We are looking for a visionary Lead Data Scientist to join a cutting-edge European project dedicated to revolutionizing energy efficiency within large-scale Edge computing ecosystems. If you are passionate about combining high-level AI with real-world environmental impact, this is your chance to lead the way.
Your primary goal will be to develop and implement AI/ML algorithms that optimize the energy efficiency of entire edge infrastructures—ranging from hardware and software to networking, IoT devices, and operational processes.
Sustainable Orchestration: Develop AI/ML models for dynamic energy optimization, focusing on workload scheduling, resource allocation, and load balancing for cloud-edge ecosystems.

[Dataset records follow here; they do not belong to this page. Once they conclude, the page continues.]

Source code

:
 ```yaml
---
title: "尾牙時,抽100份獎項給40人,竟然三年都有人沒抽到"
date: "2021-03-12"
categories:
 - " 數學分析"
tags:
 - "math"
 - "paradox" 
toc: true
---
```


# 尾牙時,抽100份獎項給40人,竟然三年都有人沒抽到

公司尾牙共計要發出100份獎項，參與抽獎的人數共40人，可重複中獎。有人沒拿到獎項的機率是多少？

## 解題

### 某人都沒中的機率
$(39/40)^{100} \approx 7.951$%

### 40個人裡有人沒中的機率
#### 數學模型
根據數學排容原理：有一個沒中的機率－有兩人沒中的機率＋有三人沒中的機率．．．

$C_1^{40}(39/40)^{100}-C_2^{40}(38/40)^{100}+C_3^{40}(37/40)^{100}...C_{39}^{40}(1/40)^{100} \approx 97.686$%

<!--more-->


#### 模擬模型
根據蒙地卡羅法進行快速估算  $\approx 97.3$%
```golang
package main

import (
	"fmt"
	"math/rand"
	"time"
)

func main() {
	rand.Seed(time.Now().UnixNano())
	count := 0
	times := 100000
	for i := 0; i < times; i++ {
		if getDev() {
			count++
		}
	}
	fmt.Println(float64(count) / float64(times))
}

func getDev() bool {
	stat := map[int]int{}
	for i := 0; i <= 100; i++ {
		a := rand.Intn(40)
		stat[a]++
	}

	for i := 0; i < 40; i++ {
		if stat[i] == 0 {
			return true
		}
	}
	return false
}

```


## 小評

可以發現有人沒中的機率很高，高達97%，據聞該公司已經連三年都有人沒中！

Predictive Power Management: Leverage predictive algorithms to anticipate demand and adjust power consumption in real-time, ensuring maximum efficiency without compromising performance.
Innovative Research: Conduct research into state-of-the-art "Green AI" and energy-aware algorithms designed to function with minimal computational power.
Cross-Functional Collaboration: Work closely with sustainability experts, product managers, and engineering teams to integrate AI/ML solutions into the project’s broader energy-saving objectives.
Market Analysis: Evaluate emerging tools and products that support data collection and AI-driven sustainability orchestration.
Edge & Federated Learning: Implement advanced techniques to reduce large-scale data transmission, utilizing edge processing and federated learning to minimize the energy cost of data transfers.